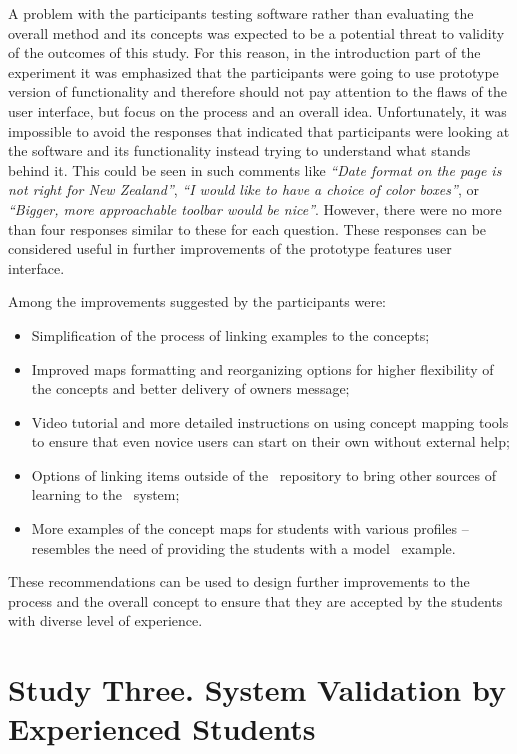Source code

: A problem with the participants testing software rather than evaluating the
overall method and its concepts was expected to be a potential threat to
validity of the outcomes of this study. For this reason, in the introduction
part of the experiment it was emphasized that the participants were going to use
prototype version of functionality and therefore should not pay attention to
the flaws of the user interface, but focus on the process and an overall idea.
Unfortunately, it was impossible to avoid the responses that indicated that
participants were looking at the software and its functionality instead trying
to understand what stands behind it. This could be seen in such comments like
\textit{``Date format on the page is not right for New Zealand''}, \textit{``I
would like to have a choice of color boxes''}, or \textit{``Bigger, more
approachable toolbar would be nice''}. However, there were no more than four
responses similar to these for each question. These responses can be considered
useful in further improvements of the prototype features user interface.

Among the improvements suggested by the participants were:

\begin{itemize}
  \item Simplification of the process of linking examples to the concepts;
  \item Improved maps formatting and reorganizing options for higher
  flexibility of the concepts and better delivery of owners message;
  \item Video tutorial and more detailed instructions on using concept mapping
  tools to ensure that even novice users can start on their own without external
  help;
  \item Options of linking items outside of the \ep~repository to bring other
  sources of learning to the \ep~system;
  \item More examples of the concept maps for students with various profiles --
  resembles the need of providing the students with a model \ep~example.
\end{itemize}

These recommendations can be used to design further improvements to the process
and the overall concept to ensure that they are accepted by the students with
diverse level of experience.
 
\section{Study Three. System Validation by Experienced Students}
\label{sec:three}

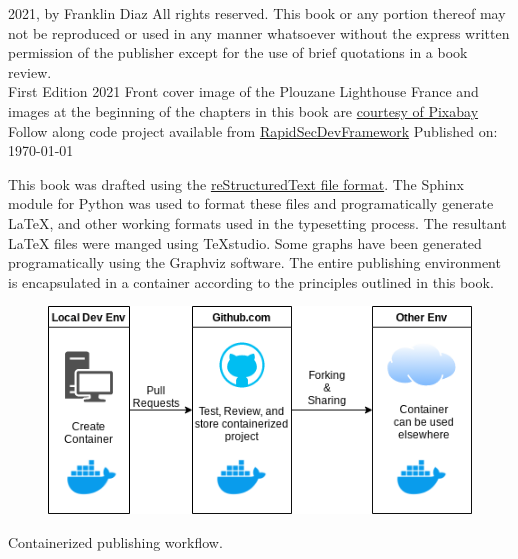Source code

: \justify
\textcopyright{} 2021, by Franklin Diaz
\justify
All rights reserved. This book or any portion thereof
may not be reproduced or used in any manner whatsoever
without the express written permission of the publisher
except for the use of brief quotations in a book review.
\vspace{5mm}\\
First Edition 2021
\justify
Front cover image of the Plouzane Lighthouse France and images at the beginning of the chapters in this book are  \href{https://pixabay.com/service/terms/#license}{courtesy of Pixabay}
\justify
Follow along code project available from {\href{https://github.com/hotpeppersec/rapid_secdev_framework}{RapidSecDevFramework}}
\vspace{3mm}
Published on: \today

\justify
This book was drafted using the {\href{https://en.wikipedia.org/wiki/ReStructuredTex}{reStructuredText file format}}. 
The Sphinx module for Python was used to format these files and programatically generate LaTeX, and other working formats used in the typesetting process. The resultant LaTeX files were manged using TeXstudio. Some graphs have
been generated programatically using the Graphviz software. The entire publishing environment is encapsulated in a container according to the principles outlined in this book.

\vspace{5mm}
    \centering
\vspace{0mm}
\begin{figure}[!htb]
	\centering
	\includegraphics[scale=0.75]{../images/workflow.png}
\end{figure}
\vspace{2mm}
Containerized publishing workflow.
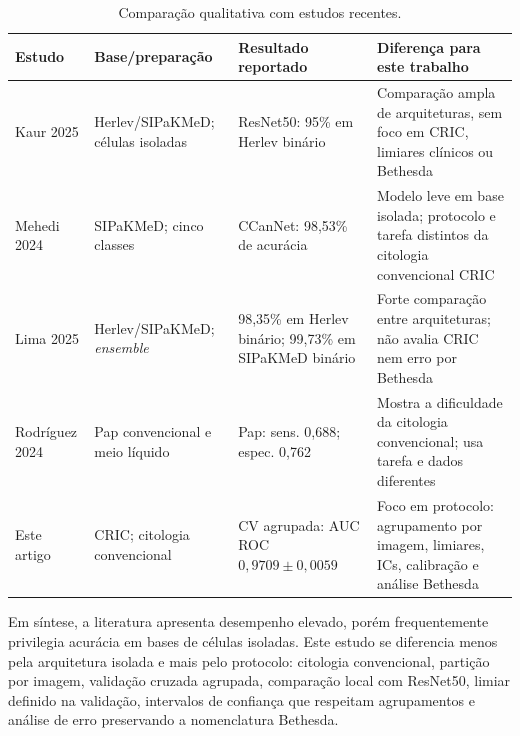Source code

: \begin{table}[ht]
\centering
\caption{Comparação qualitativa com estudos recentes.}
\label{tab:comparacao-literatura}
\scriptsize
\setlength{\tabcolsep}{3pt}
\begin{tabular}{p{2.1cm}p{2.25cm}p{2.45cm}p{3.9cm}}
\toprule
Estudo & Base/preparação & Resultado reportado & Diferença para este trabalho \\
\midrule
Kaur 2025 & Herlev/SIPaKMeD; células isoladas &
ResNet50: 95\% em Herlev binário & Comparação ampla de arquiteturas, sem foco
em CRIC, limiares clínicos ou Bethesda \\
Mehedi 2024 & SIPaKMeD; cinco classes &
CCanNet: 98,53\% de acurácia & Modelo leve em base isolada; protocolo e tarefa
distintos da citologia convencional CRIC \\
Lima 2025 & Herlev/SIPaKMeD; \emph{ensemble} &
98,35\% em Herlev binário; 99,73\% em SIPaKMeD binário & Forte comparação
entre arquiteturas; não avalia CRIC nem erro por Bethesda \\
Rodríguez 2024 & Pap convencional e meio
líquido & Pap: sens. 0,688; espec. 0,762 & Mostra a dificuldade da citologia
convencional; usa tarefa e dados diferentes \\
Este artigo & CRIC; citologia convencional & CV agrupada: AUC ROC
$0{,}9709\pm0{,}0059$ & Foco em protocolo: agrupamento por imagem, limiares,
ICs, calibração e análise Bethesda \\
\bottomrule
\end{tabular}
\end{table}

Em síntese, a literatura apresenta desempenho elevado, porém frequentemente
privilegia acurácia em bases de células isoladas. Este estudo se diferencia
menos pela arquitetura isolada e mais pelo protocolo: citologia convencional,
partição por imagem, validação cruzada agrupada, comparação local com ResNet50,
limiar definido na validação, intervalos de confiança que respeitam
agrupamentos e análise de erro preservando a nomenclatura Bethesda.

━━━━━━

Problem to solve>
Say, as a single number, how many lines of the records hold the word "interface".

Completed task>
2